_EXERCISE INPUTS_.
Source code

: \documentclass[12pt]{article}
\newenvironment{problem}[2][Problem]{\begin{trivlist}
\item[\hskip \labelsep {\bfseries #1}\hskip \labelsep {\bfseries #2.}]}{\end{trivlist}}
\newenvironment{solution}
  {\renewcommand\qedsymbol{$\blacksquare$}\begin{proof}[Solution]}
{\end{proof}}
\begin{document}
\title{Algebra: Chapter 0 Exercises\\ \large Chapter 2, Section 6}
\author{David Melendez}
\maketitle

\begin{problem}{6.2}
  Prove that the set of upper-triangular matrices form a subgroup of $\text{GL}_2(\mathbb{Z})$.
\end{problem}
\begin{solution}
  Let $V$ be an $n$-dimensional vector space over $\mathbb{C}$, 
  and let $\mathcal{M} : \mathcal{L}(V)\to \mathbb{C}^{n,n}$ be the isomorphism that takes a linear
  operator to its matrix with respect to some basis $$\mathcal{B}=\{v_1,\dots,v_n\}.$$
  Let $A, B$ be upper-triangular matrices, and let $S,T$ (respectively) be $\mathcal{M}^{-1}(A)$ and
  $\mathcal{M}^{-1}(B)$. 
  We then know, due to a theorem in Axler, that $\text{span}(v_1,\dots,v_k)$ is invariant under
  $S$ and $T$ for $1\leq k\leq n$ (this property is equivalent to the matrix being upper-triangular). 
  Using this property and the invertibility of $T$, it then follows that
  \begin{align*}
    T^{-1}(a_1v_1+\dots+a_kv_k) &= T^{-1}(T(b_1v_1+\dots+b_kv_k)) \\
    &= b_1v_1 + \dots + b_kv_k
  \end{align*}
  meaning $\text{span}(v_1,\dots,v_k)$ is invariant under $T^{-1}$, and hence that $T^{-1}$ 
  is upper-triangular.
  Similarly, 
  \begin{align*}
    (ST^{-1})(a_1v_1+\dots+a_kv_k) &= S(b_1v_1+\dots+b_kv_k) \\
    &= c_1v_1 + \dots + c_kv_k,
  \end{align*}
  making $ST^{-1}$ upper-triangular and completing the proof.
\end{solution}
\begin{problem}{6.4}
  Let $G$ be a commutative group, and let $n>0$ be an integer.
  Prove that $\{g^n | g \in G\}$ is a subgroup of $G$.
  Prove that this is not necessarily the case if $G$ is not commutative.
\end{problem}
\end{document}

_ASSIGNED TASK_. Up to and including the line with "Let $G$ be a", repeat the entries exactly, beginning at their first line.

_WRITTEN ANSWER_.
Source code

: \documentclass[12pt]{article}
\newenvironment{problem}[2][Problem]{\begin{trivlist}
\item[\hskip \labelsep {\bfseries #1}\hskip \labelsep {\bfseries #2.}]}{\end{trivlist}}
\newenvironment{solution}
  {\renewcommand\qedsymbol{$\blacksquare$}\begin{proof}[Solution]}
{\end{proof}}
\begin{document}
\title{Algebra: Chapter 0 Exercises\\ \large Chapter 2, Section 6}
\author{David Melendez}
\maketitle

\begin{problem}{6.2}
  Prove that the set of upper-triangular matrices form a subgroup of $\text{GL}_2(\mathbb{Z})$.
\end{problem}
\begin{solution}
  Let $V$ be an $n$-dimensional vector space over $\mathbb{C}$, 
  and let $\mathcal{M} : \mathcal{L}(V)\to \mathbb{C}^{n,n}$ be the isomorphism that takes a linear
  operator to its matrix with respect to some basis $$\mathcal{B}=\{v_1,\dots,v_n\}.$$
  Let $A, B$ be upper-triangular matrices, and let $S,T$ (respectively) be $\mathcal{M}^{-1}(A)$ and
  $\mathcal{M}^{-1}(B)$. 
  We then know, due to a theorem in Axler, that $\text{span}(v_1,\dots,v_k)$ is invariant under
  $S$ and $T$ for $1\leq k\leq n$ (this property is equivalent to the matrix being upper-triangular). 
  Using this property and the invertibility of $T$, it then follows that
  \begin{align*}
    T^{-1}(a_1v_1+\dots+a_kv_k) &= T^{-1}(T(b_1v_1+\dots+b_kv_k)) \\
    &= b_1v_1 + \dots + b_kv_k
  \end{align*}
  meaning $\text{span}(v_1,\dots,v_k)$ is invariant under $T^{-1}$, and hence that $T^{-1}$ 
  is upper-triangular.
  Similarly, 
  \begin{align*}
    (ST^{-1})(a_1v_1+\dots+a_kv_k) &= S(b_1v_1+\dots+b_kv_k) \\
    &= c_1v_1 + \dots + c_kv_k,
  \end{align*}
  making $ST^{-1}$ upper-triangular and completing the proof.
\end{solution}
\begin{problem}{6.4}
  Let $G$ be a commutative group, and let $n>0$ be an integer.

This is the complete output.